Class A beneficiaries face no inheritance tax. These beneficiaries include a spouse, civil union partner (after Feb. 19, 2007), a domestic partner (after July 10, 2004), children, grandchildren, great grandchildren, parents, grandparents and great grandparents, and step-children — but not step-grandchildren.
Class C beneficiaries include brothers and sisters. The first $25,000 is exempt from inheritance tax, then rates start at 11 percent and increase to 16 percent when the transfer exceeds $1.7 million, Papetti said.
Class D beneficiaries are every other beneficiary, such as nephews, nieces and friends, and these are subject to inheritance tax rates 15 percent on the first $700,000 and 16 percent over $700,000.
Now, to answer your question, we’re going to assume you’re a New Jersey resident.
Papetti said there are tax and non-tax considerations regarding whether an asset should be gifted during life or transferred at death.
Before any gift is considered, it assumes the donor has more than sufficient capital to meet their retirement income needs through life expectancy, Papetti said.
If the donor has a non-taxable estate — under $11.2 million or $22.4 million for a married couple — one primary benefit of gifting an asset is to remove it from the claims of Medicaid in the event the donor requires long-term care in a nursing home, Papetti said.
Then consider whether the recipient needs the funds now or later.
“Some parents prefer to see their children enjoy the fruits of their labor while they are alive rather than when they pass,” Papetti said.
Also consider whether the asset is a family legacy asset, for example, a vacation home that the donor wants to make sure stays in the family. If so, gifting to a family trust may make sense.

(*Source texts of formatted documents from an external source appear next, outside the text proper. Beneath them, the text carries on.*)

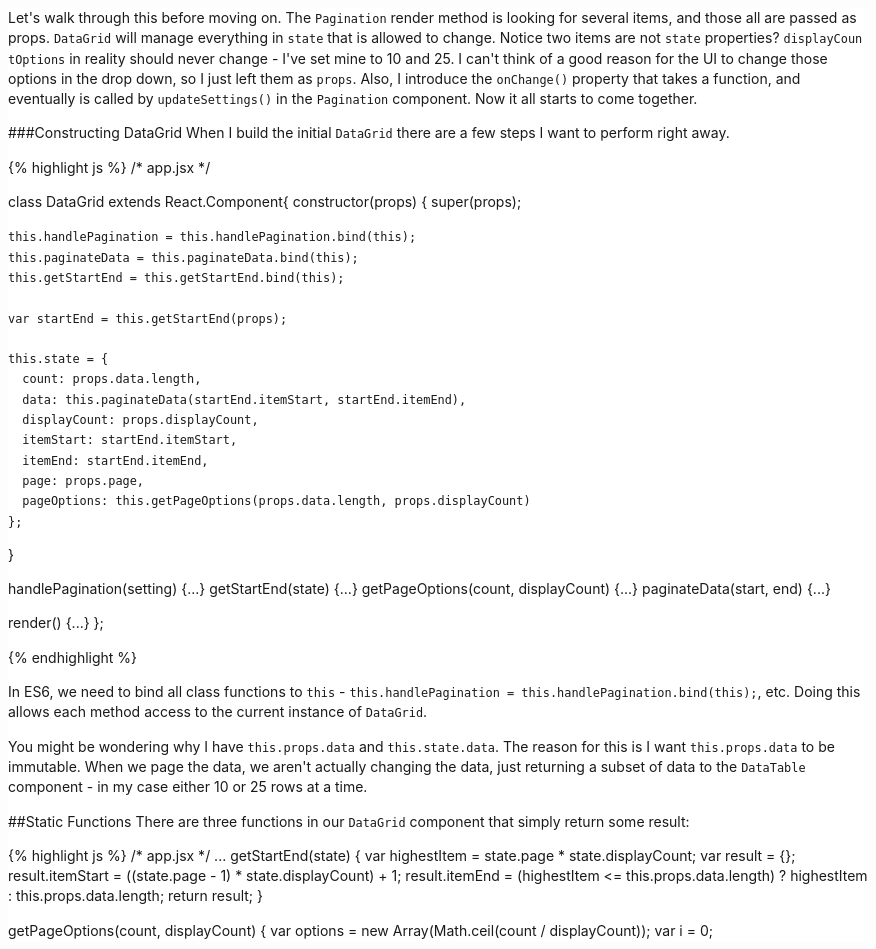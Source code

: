 Let's walk through this before moving on. The `Pagination` render method is looking for several items, and those all are passed as props.  `DataGrid` will manage everything in `state` that is allowed to change. Notice two items are not `state` properties?  `displayCountOptions` in reality should never change - I've set mine to 10 and 25. I can't think of a good reason for the UI to change those options in the drop down, so I just left them as `props`. Also, I introduce the `onChange()` property that takes a function, and eventually is called by `updateSettings()` in the `Pagination` component. Now it all starts to come together.

###Constructing DataGrid
When I build the initial `DataGrid` there are a few steps I want to perform right away.

{% highlight js %}
/* app.jsx */

class DataGrid extends React.Component{
  constructor(props) {
    super(props);

    this.handlePagination = this.handlePagination.bind(this);
    this.paginateData = this.paginateData.bind(this);
    this.getStartEnd = this.getStartEnd.bind(this);

    var startEnd = this.getStartEnd(props);

    this.state = {
      count: props.data.length,
      data: this.paginateData(startEnd.itemStart, startEnd.itemEnd),
      displayCount: props.displayCount,
      itemStart: startEnd.itemStart,
      itemEnd: startEnd.itemEnd,
      page: props.page,
      pageOptions: this.getPageOptions(props.data.length, props.displayCount)
    };
  }

  handlePagination(setting) {...}
  getStartEnd(state) {...}
  getPageOptions(count, displayCount) {...}
  paginateData(start, end) {...}

  render() {...}
};

{% endhighlight %}

In ES6, we need to bind all class functions to `this` - `this.handlePagination = this.handlePagination.bind(this);`, etc. Doing this allows each method access to the current instance of `DataGrid`.

You might be wondering why I have `this.props.data` and `this.state.data`. The reason for this is I want `this.props.data` to be immutable. When we page the data, we aren't actually changing the data, just returning a subset of data to the `DataTable` component - in my case either 10 or 25 rows at a time.

##Static Functions
There are three functions in our `DataGrid` component that simply return some result:

{% highlight js %}
/* app.jsx */
...
getStartEnd(state) {
  var highestItem = state.page * state.displayCount;
  var result = {};
  result.itemStart = ((state.page - 1) * state.displayCount) + 1;
  result.itemEnd = (highestItem <= this.props.data.length) ? highestItem : this.props.data.length;
  return result;
}

getPageOptions(count, displayCount) {
  var options = new Array(Math.ceil(count / displayCount));
  var i = 0;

Papetti said the type of asset to be gifted and to whom it is gifted are primary tax considerations to determine if it is better to make a gift or transfer the asset at death.

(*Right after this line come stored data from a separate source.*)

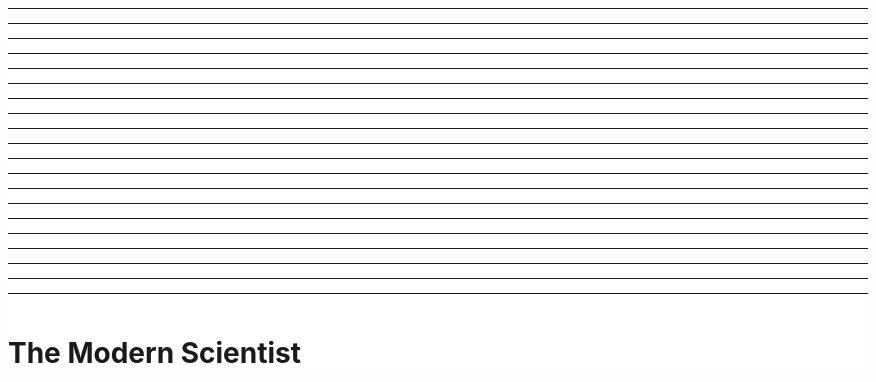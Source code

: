 </style><style>
.jp-mod-presentationMode .jp-OutputPrompt,
.jp-mod-presentationMode .jp-InputPrompt {
    max-width: 2rem !important;
    transition: all 0.2s;
}
.jp-mod-presentationMode .jp-Cell.jp-mod-selected .jp-OutputPrompt,
.jp-mod-presentationMode .jp-Cell.jp-mod-selected .jp-InputPrompt,
.jp-mod-presentationMode .jp-Cell:hover .jp-OutputPrompt,
.jp-mod-presentationMode .jp-Cell:hover .jp-InputPrompt {
    max-width: 10rem !important;
    transition: all 0.2s;
}

.jp-mod-presentationMode .jp-Cell {
    margin-bottom: 5rem;
}

.jp-mod-presentationMode hr {
    opacity: 0.1;
}
</style>




---
---
---
---
---
---
---
---
---
---
---
---
---
---
---
---
---
---
---
---


# The Modern Scientist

If you’re gifting cash, Papetti said, it will remove the asset from the taxable estate and there is no negative tax consequence to the donee.

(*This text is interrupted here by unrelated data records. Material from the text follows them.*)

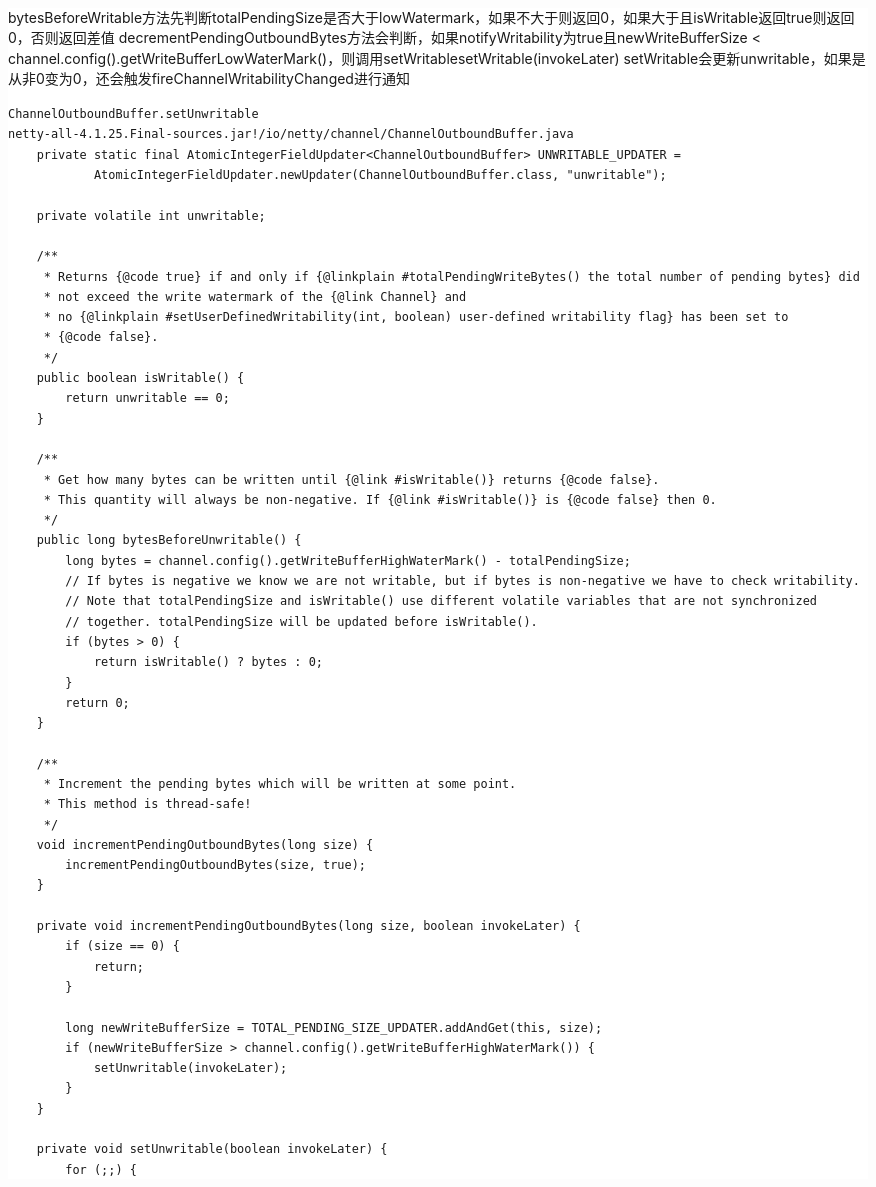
 ```
```
bytesBeforeWritable方法先判断totalPendingSize是否大于lowWatermark，如果不大于则返回0，如果大于且isWritable返回true则返回0，否则返回差值
decrementPendingOutboundBytes方法会判断，如果notifyWritability为true且newWriteBufferSize < channel.config().getWriteBufferLowWaterMark()，则调用setWritablesetWritable(invokeLater)
setWritable会更新unwritable，如果是从非0变为0，还会触发fireChannelWritabilityChanged进行通知
```
ChannelOutboundBuffer.setUnwritable
netty-all-4.1.25.Final-sources.jar!/io/netty/channel/ChannelOutboundBuffer.java
    private static final AtomicIntegerFieldUpdater<ChannelOutboundBuffer> UNWRITABLE_UPDATER =
            AtomicIntegerFieldUpdater.newUpdater(ChannelOutboundBuffer.class, "unwritable");

    private volatile int unwritable;
    
    /**
     * Returns {@code true} if and only if {@linkplain #totalPendingWriteBytes() the total number of pending bytes} did
     * not exceed the write watermark of the {@link Channel} and
     * no {@linkplain #setUserDefinedWritability(int, boolean) user-defined writability flag} has been set to
     * {@code false}.
     */
    public boolean isWritable() {
        return unwritable == 0;
    }

    /**
     * Get how many bytes can be written until {@link #isWritable()} returns {@code false}.
     * This quantity will always be non-negative. If {@link #isWritable()} is {@code false} then 0.
     */
    public long bytesBeforeUnwritable() {
        long bytes = channel.config().getWriteBufferHighWaterMark() - totalPendingSize;
        // If bytes is negative we know we are not writable, but if bytes is non-negative we have to check writability.
        // Note that totalPendingSize and isWritable() use different volatile variables that are not synchronized
        // together. totalPendingSize will be updated before isWritable().
        if (bytes > 0) {
            return isWritable() ? bytes : 0;
        }
        return 0;
    }

    /**
     * Increment the pending bytes which will be written at some point.
     * This method is thread-safe!
     */
    void incrementPendingOutboundBytes(long size) {
        incrementPendingOutboundBytes(size, true);
    }

    private void incrementPendingOutboundBytes(long size, boolean invokeLater) {
        if (size == 0) {
            return;
        }

        long newWriteBufferSize = TOTAL_PENDING_SIZE_UPDATER.addAndGet(this, size);
        if (newWriteBufferSize > channel.config().getWriteBufferHighWaterMark()) {
            setUnwritable(invokeLater);
        }
    }

    private void setUnwritable(boolean invokeLater) {
        for (;;) {
```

But if you’re talking about capital gain properties, he said, the best alternative depends on the cost basis of the asset to be gifted.
There’s more to consider if you’re talking about a low cost basis asset.
“In light of the substantial increase in the federal gift and estate tax exemption to $11.2 million per taxpayer, it is generally better to pass a low cost basis asset at death rather than as a gift during life as the beneficiary will receive a `step-up’ in the cost basis of the asset to the date of death value,” Papetti said. “This means the if the beneficiary sells the asset there will be little or no capital gain tax.”
He said if a low basis asset is gifted, the donee receives a carry-over cost basis from the donor which would result in a greater capital gain tax than if it passed through the estate, he said.
“Note that if the donor has a taxable estate in excess of $11.2 million or $22.4 million for a married couple, consideration should be given to gifting the asset as the future growth of the asset will be removed from the taxable estate,” he said. “The potential estate tax savings on the future growth should be compared with the potential capital gain tax savings by passing the asset at death.”
If you’re talking about a high cost basis asset, such as one that has a cost basis at or near the fair market value of the asset, gifting may be the most appropriate strategy, Papetti said. That’s because the future growth will be removed from the donor’s estate as well as removed from Medicaid claims if gifted beyond the five-year look back period.
“When the donee is a Non-Class A beneficiary, it may be more tax advantageous to make a gift to avoid New Jersey inheritance tax than to leave it to the Non-Class A beneficiary as an inheritance,” Papetti said. “The analysis needs to compare any potential inheritance tax with the capital gains tax if the asset has a low basis.”